Redundant data saving is usual for almost every database nowadays, and it does not matter if it is a RAID-1 (mirroring) or RAID-5 or anything like that. Nevertheless critical databases must be saved by a copy. This is why:
- By corruption of data the mirroring could be damaged as well.
- A data backup is not sufficient, because the restore would take too long in case of an error.
- Logical mistakes ([inlinecode]DROP[/inlinecode] or [inlinecode]TRUNCATE TABLE[/inlinecode]) could not be recognized or eliminated by a disk mirroring.
To create such a copy there are at least two different methods:
- Creating an identical copy and ongoing recovery (physical standby database, e.g. Oracle Data Guard)
- Creating an independant database and replication of the SQL tasks (replication, e.g. DELL SharePlex for Oracle)
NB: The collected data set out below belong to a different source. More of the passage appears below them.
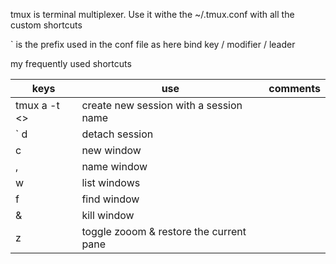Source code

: 
tmux is terminal multiplexer. Use it withe the ~/.tmux.conf with all the custom shortcuts

` is the prefix used in the conf file as here bind key / modifier / leader



my frequently used shortcuts

| keys| use |comments|
|---|----|----|
|tmux a -t <<sessionName>>| create new session with a session name ||
|` d | detach session | |
|c   |        new window ||
|,    |       name window ||
|w    |       list windows || 
|f    |      find window ||
|&    |       kill window ||  
| z | toggle zooom & restore the current pane ||
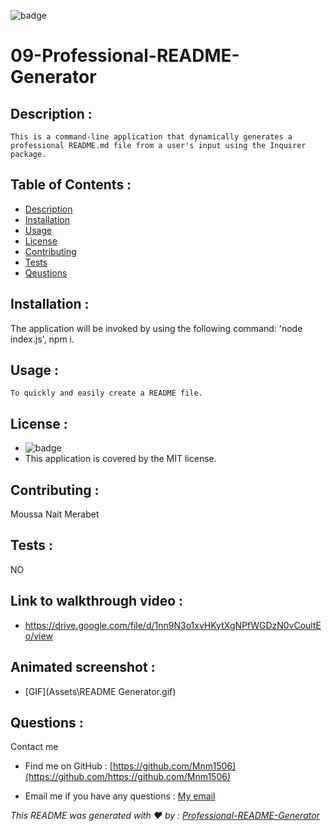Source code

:   ![badge](https://img.shields.io/badge/license-MIT-brightgreen)

# 09-Professional-README-Generator
 
  ## Description :
    This is a command-line application that dynamically generates a professional README.md file from a user's input using the Inquirer package.

  ## Table of Contents :
  - [Description](#description)
  - [Installation](#installation)
  - [Usage](#usage)
  - [License](#license)
  - [Contributing](#contributing)
  - [Tests](#tests)
  - [Qeustions](#qeustions)
  
  ## Installation :
   The application will be invoked by using the following command: 'node index.js', npm i.

   ## Usage :
    To quickly and easily create a README file.

  ## License :
  - ![badge](https://img.shields.io/badge/license-MIT-brightgreen)
  - This application is covered by the MIT license.

  ## Contributing :
   Moussa Nait Merabet

  ## Tests :
   NO

  ## Link to walkthrough video : 
  - https://drive.google.com/file/d/1nn9N3o1xvHKytXgNPfWGDzN0vCoultEo/view

  ## Animated screenshot :
  - [GIF](Assets\README Generator.gif)

  ## Questions :
   Contact me 
   
   - Find me on GitHub : [https://github.com/Mnm1506](https://github.com/https://github.com/Mnm1506)

   - Email me if you have any questions : [My email](https://moussanm2014@gmail.com)

   _This README was generated with ❤️ by : [Professional-README-Generator](https://github.com/Mnm1506/09-Professional-README-Generator)_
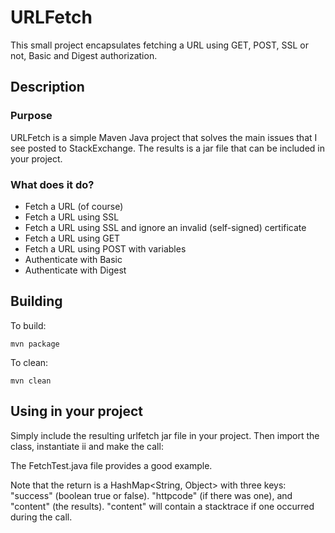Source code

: # URLFetch

This small project encapsulates fetching a URL using GET, POST, SSL or not, Basic and Digest authorization.
## Description

### Purpose

URLFetch is a simple Maven Java project that solves the main issues that I see posted to StackExchange. The results is a jar file that can be included in your project.

### What does it do?

* Fetch a URL (of course)
* Fetch a URL using SSL
* Fetch a URL using SSL and ignore an invalid (self-signed) certificate
* Fetch a URL using GET
* Fetch a URL using POST with variables
* Authenticate with Basic
* Authenticate with Digest

## Building

To build:

    mvn package

To clean:

    mvn clean

## Using in your project

Simply include the resulting urlfetch jar file in your project. Then import the class, instantiate ii and make the call:

The FetchTest.java file provides a good example.

Note that the return is a HashMap<String, Object> with three keys: "success" (boolean true or false). "httpcode" (if there was one), and "content" (the results).
"content" will contain a stacktrace if one occurred during the call.


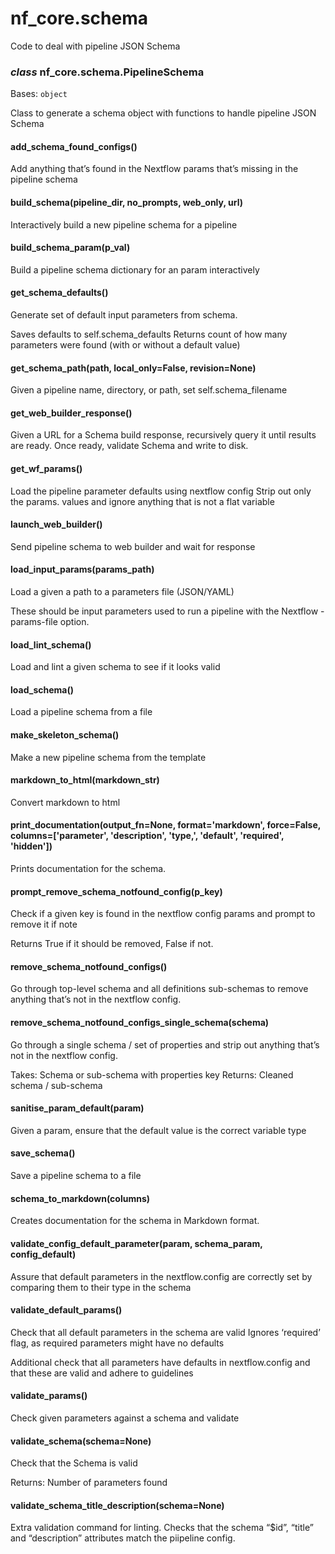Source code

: # nf_core.schema

Code to deal with pipeline JSON Schema

### _class_ nf_core.schema.PipelineSchema

Bases: `object`

Class to generate a schema object with
functions to handle pipeline JSON Schema

#### add_schema_found_configs()

Add anything that’s found in the Nextflow params that’s missing in the pipeline schema

#### build_schema(pipeline_dir, no_prompts, web_only, url)

Interactively build a new pipeline schema for a pipeline

#### build_schema_param(p_val)

Build a pipeline schema dictionary for an param interactively

#### get_schema_defaults()

Generate set of default input parameters from schema.

Saves defaults to self.schema_defaults
Returns count of how many parameters were found (with or without a default value)

#### get_schema_path(path, local_only=False, revision=None)

Given a pipeline name, directory, or path, set self.schema_filename

#### get_web_builder_response()

Given a URL for a Schema build response, recursively query it until results are ready.
Once ready, validate Schema and write to disk.

#### get_wf_params()

Load the pipeline parameter defaults using nextflow config
Strip out only the params. values and ignore anything that is not a flat variable

#### launch_web_builder()

Send pipeline schema to web builder and wait for response

#### load_input_params(params_path)

Load a given a path to a parameters file (JSON/YAML)

These should be input parameters used to run a pipeline with
the Nextflow -params-file option.

#### load_lint_schema()

Load and lint a given schema to see if it looks valid

#### load_schema()

Load a pipeline schema from a file

#### make_skeleton_schema()

Make a new pipeline schema from the template

#### markdown_to_html(markdown_str)

Convert markdown to html

#### print_documentation(output_fn=None, format='markdown', force=False, columns=['parameter', 'description', 'type,', 'default', 'required', 'hidden'])

Prints documentation for the schema.

#### prompt_remove_schema_notfound_config(p_key)

Check if a given key is found in the nextflow config params and prompt to remove it if note

Returns True if it should be removed, False if not.

#### remove_schema_notfound_configs()

Go through top-level schema and all definitions sub-schemas to remove
anything that’s not in the nextflow config.

#### remove_schema_notfound_configs_single_schema(schema)

Go through a single schema / set of properties and strip out
anything that’s not in the nextflow config.

Takes: Schema or sub-schema with properties key
Returns: Cleaned schema / sub-schema

#### sanitise_param_default(param)

Given a param, ensure that the default value is the correct variable type

#### save_schema()

Save a pipeline schema to a file

#### schema_to_markdown(columns)

Creates documentation for the schema in Markdown format.

#### validate_config_default_parameter(param, schema_param, config_default)

Assure that default parameters in the nextflow.config are correctly set
by comparing them to their type in the schema

#### validate_default_params()

Check that all default parameters in the schema are valid
Ignores ‘required’ flag, as required parameters might have no defaults

Additional check that all parameters have defaults in nextflow.config and that
these are valid and adhere to guidelines

#### validate_params()

Check given parameters against a schema and validate

#### validate_schema(schema=None)

Check that the Schema is valid

Returns: Number of parameters found

#### validate_schema_title_description(schema=None)

Extra validation command for linting.
Checks that the schema “$id”, “title” and “description” attributes match the piipeline config.

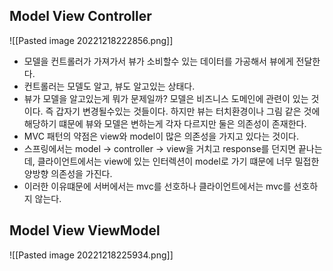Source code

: ## Model View Controller
![[Pasted image 20221218222856.png]]
- 모델을 컨트롤러가 가져가서 뷰가 소비할수 있는 데이터를 가공해서 뷰에게 전달한다.
- 컨트롤러는 모델도 알고, 뷰도 알고있는 상태다.
- 뷰가 모델을 알고있는게 뭐가 문제일까? 모델은 비즈니스 도메인에 관련이 있는 것이다. 즉 갑자기 변경될수있는 것들이다. 하지만 뷰는 터치환경이나 그림 같은 것에 해당하기 떄문에 뷰와 모델은 변하는게 각자 다르지만 둘은 의존성이 존재한다.
- MVC 패턴의 약점은 view와 model이 많은 의존성을 가지고 있다는 것이다.
- 스프링에서는 model -> controller -> view을 거치고 response를 던지면 끝나는데, 클라이언트에서는 view에 있는 인터렉션이 model로 가기 떄문에 너무 밀접한 양방향 의존성을 가진다.
- 이러한 이유떄문에 서버에서는 mvc를 선호하나 클라이언트에서는 mvc를 선호하지 않는다.

## Model View ViewModel
![[Pasted image 20221218225934.png]]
The advantage of this physical standby is, that you do not need to take care about this copy. As it is an identical copy, it is unlikely that SQL tasks would not work here that are performed on the primary database. The only weak point would be an uneven storage property, i.e. while the primary database is still able to allocate further storage, this is depleted on the standby database. After all the disadvantage is that this database cannot be used or only in slight ranges. As it is set in recovery mode, SQL tasks cannot be performed. Although Oracle is offering a so called Active Data Guard configuration, in which a recovery is performed while the database read-only is launched, the read-only access is sometimes not sufficient.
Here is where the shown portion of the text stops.